##### STUDY MATERIAL

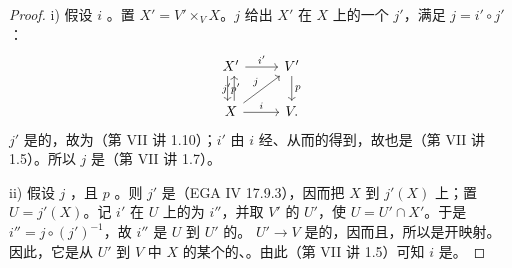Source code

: \begin{proof}
i) 假设 $i$ 。置 $X'=V'\times_VX$。$j$ 给出 $X'$ 在 $X$ 上的一个 $j'$，满足 $j=i'\circ j'$：
\[
\begin{tikzcd}X'\arrow[r,"i'"]\arrow[d,"p'",shift right]&V'\arrow[d,"p"]\\X\arrow[u,"j'",shift right]\arrow[ur,"j"]\arrow[r,"i"]&V.\end{tikzcd}
\]
$j'$ 是的，故为（第 VII 讲 1.10）；$i'$ 由 $i$ 经、从而的得到，故也是（第 VII 讲 1.5）。所以 $j$ 是（第 VII 讲 1.7）。

ii) 假设 $j$ ，且 $p$ 。则 $j'$ 是（EGA IV 17.9.3），因而把 $X$ 到 $j'(X)$ 上；置 $U=j'(X)$。记 $i'$ 在 $U$ 上的为 $i''$，并取 $V'$ 的 $U'$，使 $U=U'\cap X'$。于是 $i''=j\circ(j')^{-1}$，故 $i''$ 是 $U$ 到 $U'$ 的。 $U'\to V$ 是的，因而且，所以是开映射。因此，它是从 $U'$ 到 $V$ 中 $X$ 的某个的、。由此（第 VII 讲 1.5）可知 $i$ 是。


\end{proof}
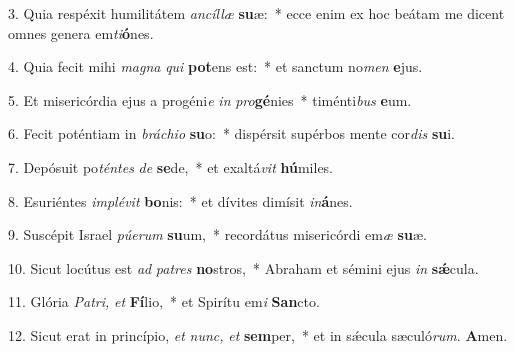 \item 3. Quia respéxit humilitátem \textit{ancíllæ} \textbf{su}æ:~* ecce enim ex hoc beátam me dicent omnes genera em\textit{ti}\textbf{ó}nes.

\item 4. Quia fecit mihi \textit{magna} \textit{qui} \textbf{pot}ens est:~* et sanctum no\textit{men} \textbf{e}jus.

\item 5. Et misericórdia ejus a progéni\textit{e} \textit{in} \textit{pro}\textbf{gé}nies~* timénti\textit{bus} \textbf{e}um.

\item 6. Fecit poténtiam in \textit{bráchio} \textbf{su}o:~* dispérsit supérbos mente cor\textit{dis} \textbf{su}i.

\item 7. Depósuit po\textit{téntes} \textit{de} \textbf{se}de,~* et exaltá\textit{vit} \textbf{hú}miles.

\item 8. Esuriéntes \textit{implévit} \textbf{bo}nis:~* et dívites dimísit \textit{in}\textbf{á}nes.

\item 9. Suscépit Israel \textit{púerum} \textbf{su}um,~* recordátus misericórdi em\textit{æ} \textbf{su}æ.

\item 10. Sicut locútus est \textit{ad} \textit{patres} \textbf{no}stros,~* Abraham et sémini ejus \textit{in} \textbf{sǽ}cula.

\item 11. Glória \textit{Patri,} \textit{et} \textbf{Fí}lio,~* et Spirítu em\textit{i} \textbf{San}cto.

\item 12. Sicut erat in princípio, \textit{et} \textit{nunc,} \textit{et} \textbf{sem}per,~* et in sǽcula sæculó\textit{rum}. \textbf{A}men.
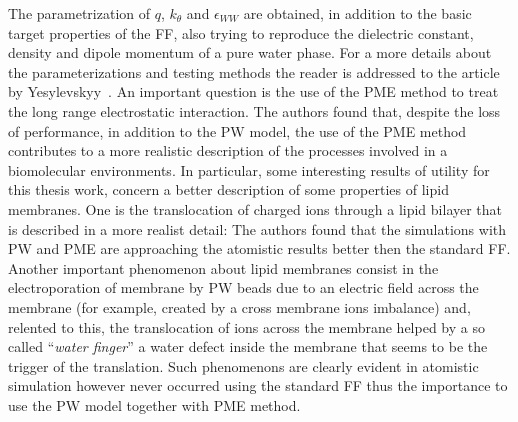 The parametrization of $q$, $k_\theta$ and $\epsilon_{WW}$ are obtained, in addition to the basic target properties of the \martini \ac{FF}, also trying to reproduce the dielectric constant, density and dipole momentum of a pure water phase. For a more details about the parameterizations and testing methods the reader is addressed to the article by Yesylevskyy \etal\,\cite{PW}. An important question is the use of the \ac{PME} method to treat the long range electrostatic interaction. The authors found that, despite the loss of performance, in addition to the \ac{PW} model, the use of the \ac{PME} method contributes to a more realistic description of the processes involved in a biomolecular environments. In particular, some interesting results of utility for this thesis work, concern a better description of some properties of lipid membranes. One is the translocation of charged ions through a lipid bilayer that is described in a more realist detail: The authors found that the simulations with \ac{PW} and \ac{PME} are approaching the atomistic results better then the standard \martini \ac{FF}. Another important phenomenon about lipid membranes consist in the electroporation of membrane by \ac{PW} beads due to an electric field across the membrane (for example, created by a cross membrane ions imbalance) and, relented to this, the translocation of ions across the membrane helped by a so called ``\textit{water finger}'' a water defect inside the membrane that seems to be the trigger of the translation. Such phenomenons are clearly evident in atomistic simulation however never occurred using the standard \martini \ac{FF} thus the importance to use the \ac{PW} model together with \ac{PME} method.


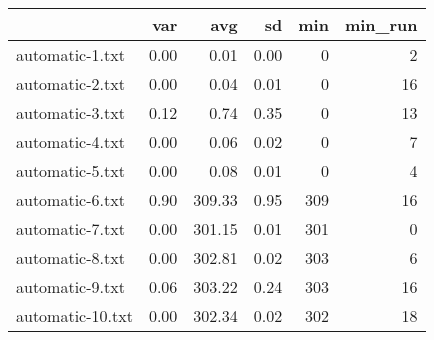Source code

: \begin{tabular}{lrrrrr}
  \toprule  & var & avg & sd & min & min\_run \\ 
  \midrule automatic-1.txt & 0.00 & 0.01 & 0.00 & 0 & 2 \\ 
  automatic-2.txt & 0.00 & 0.04 & 0.01 & 0 & 16 \\ 
  automatic-3.txt & 0.12 & 0.74 & 0.35 & 0 & 13 \\ 
  automatic-4.txt & 0.00 & 0.06 & 0.02 & 0 & 7 \\ 
  automatic-5.txt & 0.00 & 0.08 & 0.01 & 0 & 4 \\ 
  automatic-6.txt & 0.90 & 309.33 & 0.95 & 309 & 16 \\ 
  automatic-7.txt & 0.00 & 301.15 & 0.01 & 301 & 0 \\ 
  automatic-8.txt & 0.00 & 302.81 & 0.02 & 303 & 6 \\ 
  automatic-9.txt & 0.06 & 303.22 & 0.24 & 303 & 16 \\ 
  automatic-10.txt & 0.00 & 302.34 & 0.02 & 302 & 18 \\ 
   \bottomrule \end{tabular}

##########

→ **REQUIREMENT**
Every line of the records above where the string "Sicut" is found should be copied.

→ **EXERCISE RESULT**
\item 10. Sicut locútus est \textit{ad} \textit{patres} \textbf{no}stros,~* Abraham et sémini ejus \textit{in} \textbf{sǽ}cula.
\item 12. Sicut erat in princípio, \textit{et} \textit{nunc,} \textit{et} \textbf{sem}per,~* et in sǽcula sæculó\textit{rum}. \textbf{A}men.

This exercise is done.